# What you need to do:
Exact reproduction of all the data is required, with pictures excluded.

|---|

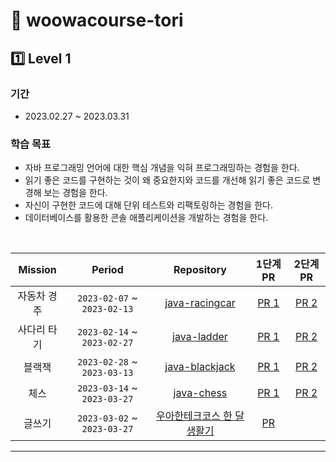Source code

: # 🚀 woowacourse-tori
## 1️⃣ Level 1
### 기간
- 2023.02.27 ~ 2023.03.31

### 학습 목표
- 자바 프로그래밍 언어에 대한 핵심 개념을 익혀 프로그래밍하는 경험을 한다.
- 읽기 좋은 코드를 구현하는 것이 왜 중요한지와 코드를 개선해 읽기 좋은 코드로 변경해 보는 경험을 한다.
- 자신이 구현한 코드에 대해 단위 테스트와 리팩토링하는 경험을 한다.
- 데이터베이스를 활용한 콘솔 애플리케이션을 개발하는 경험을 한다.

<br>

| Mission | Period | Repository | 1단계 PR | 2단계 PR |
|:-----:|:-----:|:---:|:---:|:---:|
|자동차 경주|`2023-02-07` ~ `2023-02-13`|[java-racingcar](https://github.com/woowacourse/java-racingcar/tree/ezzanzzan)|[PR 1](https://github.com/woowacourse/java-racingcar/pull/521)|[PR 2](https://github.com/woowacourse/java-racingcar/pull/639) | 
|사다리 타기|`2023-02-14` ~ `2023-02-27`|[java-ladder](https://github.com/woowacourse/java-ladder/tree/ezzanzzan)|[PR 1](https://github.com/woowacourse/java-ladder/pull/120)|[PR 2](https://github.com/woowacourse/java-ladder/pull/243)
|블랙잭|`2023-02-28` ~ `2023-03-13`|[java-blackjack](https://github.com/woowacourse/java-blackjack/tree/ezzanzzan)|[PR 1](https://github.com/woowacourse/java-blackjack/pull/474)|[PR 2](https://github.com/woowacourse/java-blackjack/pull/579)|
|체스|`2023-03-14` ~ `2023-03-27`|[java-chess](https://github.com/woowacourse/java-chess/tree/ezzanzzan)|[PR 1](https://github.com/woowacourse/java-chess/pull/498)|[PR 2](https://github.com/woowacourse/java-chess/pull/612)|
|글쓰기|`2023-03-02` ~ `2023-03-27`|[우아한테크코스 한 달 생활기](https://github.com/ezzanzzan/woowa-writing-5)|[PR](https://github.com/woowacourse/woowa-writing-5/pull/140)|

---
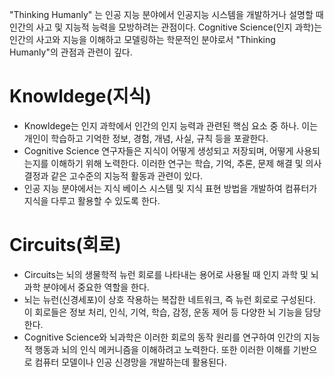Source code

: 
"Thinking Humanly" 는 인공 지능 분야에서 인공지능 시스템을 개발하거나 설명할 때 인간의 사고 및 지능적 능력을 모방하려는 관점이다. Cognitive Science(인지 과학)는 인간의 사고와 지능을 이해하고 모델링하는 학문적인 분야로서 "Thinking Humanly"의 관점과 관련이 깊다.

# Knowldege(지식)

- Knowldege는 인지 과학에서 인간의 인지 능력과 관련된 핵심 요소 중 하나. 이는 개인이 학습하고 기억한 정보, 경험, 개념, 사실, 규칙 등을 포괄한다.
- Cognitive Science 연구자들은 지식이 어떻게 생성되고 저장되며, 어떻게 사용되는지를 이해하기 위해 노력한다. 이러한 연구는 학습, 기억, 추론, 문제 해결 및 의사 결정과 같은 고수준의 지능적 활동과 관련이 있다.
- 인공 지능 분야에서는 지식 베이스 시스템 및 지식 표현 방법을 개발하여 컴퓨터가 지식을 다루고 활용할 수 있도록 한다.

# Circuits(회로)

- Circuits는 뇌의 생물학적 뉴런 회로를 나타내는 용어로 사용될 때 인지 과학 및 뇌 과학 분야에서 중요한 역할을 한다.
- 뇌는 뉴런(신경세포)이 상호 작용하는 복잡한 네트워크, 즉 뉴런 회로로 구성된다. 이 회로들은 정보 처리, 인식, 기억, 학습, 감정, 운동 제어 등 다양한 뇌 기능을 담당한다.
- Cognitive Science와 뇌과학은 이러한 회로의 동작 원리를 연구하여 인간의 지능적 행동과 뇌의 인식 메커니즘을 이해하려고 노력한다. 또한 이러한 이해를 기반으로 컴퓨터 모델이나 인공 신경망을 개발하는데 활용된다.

|---|

# Written solution:
Source code

: # 🚀 woowacourse-tori
## 1️⃣ Level 1
### 기간
- 2023.02.27 ~ 2023.03.31

### 학습 목표
- 자바 프로그래밍 언어에 대한 핵심 개념을 익혀 프로그래밍하는 경험을 한다.
- 읽기 좋은 코드를 구현하는 것이 왜 중요한지와 코드를 개선해 읽기 좋은 코드로 변경해 보는 경험을 한다.
- 자신이 구현한 코드에 대해 단위 테스트와 리팩토링하는 경험을 한다.
- 데이터베이스를 활용한 콘솔 애플리케이션을 개발하는 경험을 한다.

<br>

| Mission | Period | Repository | 1단계 PR | 2단계 PR |
|:-----:|:-----:|:---:|:---:|:---:|
|자동차 경주|`2023-02-07` ~ `2023-02-13`|[java-racingcar](https://github.com/woowacourse/java-racingcar/tree/ezzanzzan)|[PR 1](https://github.com/woowacourse/java-racingcar/pull/521)|[PR 2](https://github.com/woowacourse/java-racingcar/pull/639) | 
|사다리 타기|`2023-02-14` ~ `2023-02-27`|[java-ladder](https://github.com/woowacourse/java-ladder/tree/ezzanzzan)|[PR 1](https://github.com/woowacourse/java-ladder/pull/120)|[PR 2](https://github.com/woowacourse/java-ladder/pull/243)
|블랙잭|`2023-02-28` ~ `2023-03-13`|[java-blackjack](https://github.com/woowacourse/java-blackjack/tree/ezzanzzan)|[PR 1](https://github.com/woowacourse/java-blackjack/pull/474)|[PR 2](https://github.com/woowacourse/java-blackjack/pull/579)|
|체스|`2023-03-14` ~ `2023-03-27`|[java-chess](https://github.com/woowacourse/java-chess/tree/ezzanzzan)|[PR 1](https://github.com/woowacourse/java-chess/pull/498)|[PR 2](https://github.com/woowacourse/java-chess/pull/612)|
|글쓰기|`2023-03-02` ~ `2023-03-27`|[우아한테크코스 한 달 생활기](https://github.com/ezzanzzan/woowa-writing-5)|[PR](https://github.com/woowacourse/woowa-writing-5/pull/140)|

---
Source code

: 
"Thinking Humanly" 는 인공 지능 분야에서 인공지능 시스템을 개발하거나 설명할 때 인간의 사고 및 지능적 능력을 모방하려는 관점이다. Cognitive Science(인지 과학)는 인간의 사고와 지능을 이해하고 모델링하는 학문적인 분야로서 "Thinking Humanly"의 관점과 관련이 깊다.

# Knowldege(지식)

- Knowldege는 인지 과학에서 인간의 인지 능력과 관련된 핵심 요소 중 하나. 이는 개인이 학습하고 기억한 정보, 경험, 개념, 사실, 규칙 등을 포괄한다.
- Cognitive Science 연구자들은 지식이 어떻게 생성되고 저장되며, 어떻게 사용되는지를 이해하기 위해 노력한다. 이러한 연구는 학습, 기억, 추론, 문제 해결 및 의사 결정과 같은 고수준의 지능적 활동과 관련이 있다.
- 인공 지능 분야에서는 지식 베이스 시스템 및 지식 표현 방법을 개발하여 컴퓨터가 지식을 다루고 활용할 수 있도록 한다.

# Circuits(회로)

- Circuits는 뇌의 생물학적 뉴런 회로를 나타내는 용어로 사용될 때 인지 과학 및 뇌 과학 분야에서 중요한 역할을 한다.
- 뇌는 뉴런(신경세포)이 상호 작용하는 복잡한 네트워크, 즉 뉴런 회로로 구성된다. 이 회로들은 정보 처리, 인식, 기억, 학습, 감정, 운동 제어 등 다양한 뇌 기능을 담당한다.
- Cognitive Science와 뇌과학은 이러한 회로의 동작 원리를 연구하여 인간의 지능적 행동과 뇌의 인식 메커니즘을 이해하려고 노력한다. 또한 이러한 이해를 기반으로 컴퓨터 모델이나 인공 신경망을 개발하는데 활용된다.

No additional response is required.